◆ **Prompt**:
Reproduce the entries exactly.

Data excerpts
--------------------------------

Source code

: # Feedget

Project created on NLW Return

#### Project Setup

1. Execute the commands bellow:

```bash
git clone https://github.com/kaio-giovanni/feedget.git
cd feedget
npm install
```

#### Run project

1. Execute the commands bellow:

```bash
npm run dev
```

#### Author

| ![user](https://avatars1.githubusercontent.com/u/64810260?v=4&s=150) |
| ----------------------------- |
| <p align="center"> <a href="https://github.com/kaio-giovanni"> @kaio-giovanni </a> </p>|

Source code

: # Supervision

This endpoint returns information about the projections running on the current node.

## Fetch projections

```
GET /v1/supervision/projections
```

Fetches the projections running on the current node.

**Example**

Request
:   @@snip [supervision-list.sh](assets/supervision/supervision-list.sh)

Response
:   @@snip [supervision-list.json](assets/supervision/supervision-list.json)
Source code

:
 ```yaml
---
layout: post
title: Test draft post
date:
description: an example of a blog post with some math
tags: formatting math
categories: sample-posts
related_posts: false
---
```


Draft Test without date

--------------------------------

◆ **Answer to this task**:
Source code

: # Feedget

Project created on NLW Return

#### Project Setup

1. Execute the commands bellow:

```bash
git clone https://github.com/kaio-giovanni/feedget.git
cd feedget
npm install
```

#### Run project

1. Execute the commands bellow:

```bash
npm run dev
```

#### Author

| ![user](https://avatars1.githubusercontent.com/u/64810260?v=4&s=150) |
| ----------------------------- |
| <p align="center"> <a href="https://github.com/kaio-giovanni"> @kaio-giovanni </a> </p>|

Source code

: # Supervision

This endpoint returns information about the projections running on the current node.

## Fetch projections

```
GET /v1/supervision/projections
```

Fetches the projections running on the current node.

**Example**

Request
:   @@snip [supervision-list.sh](assets/supervision/supervision-list.sh)

Response
:   @@snip [supervision-list.json](assets/supervision/supervision-list.json)
Source code

:
 ```yaml
---
layout: post
title: Test draft post
date:
description: an example of a blog post with some math
tags: formatting math
categories: sample-posts
related_posts: false
---
```


Draft Test without date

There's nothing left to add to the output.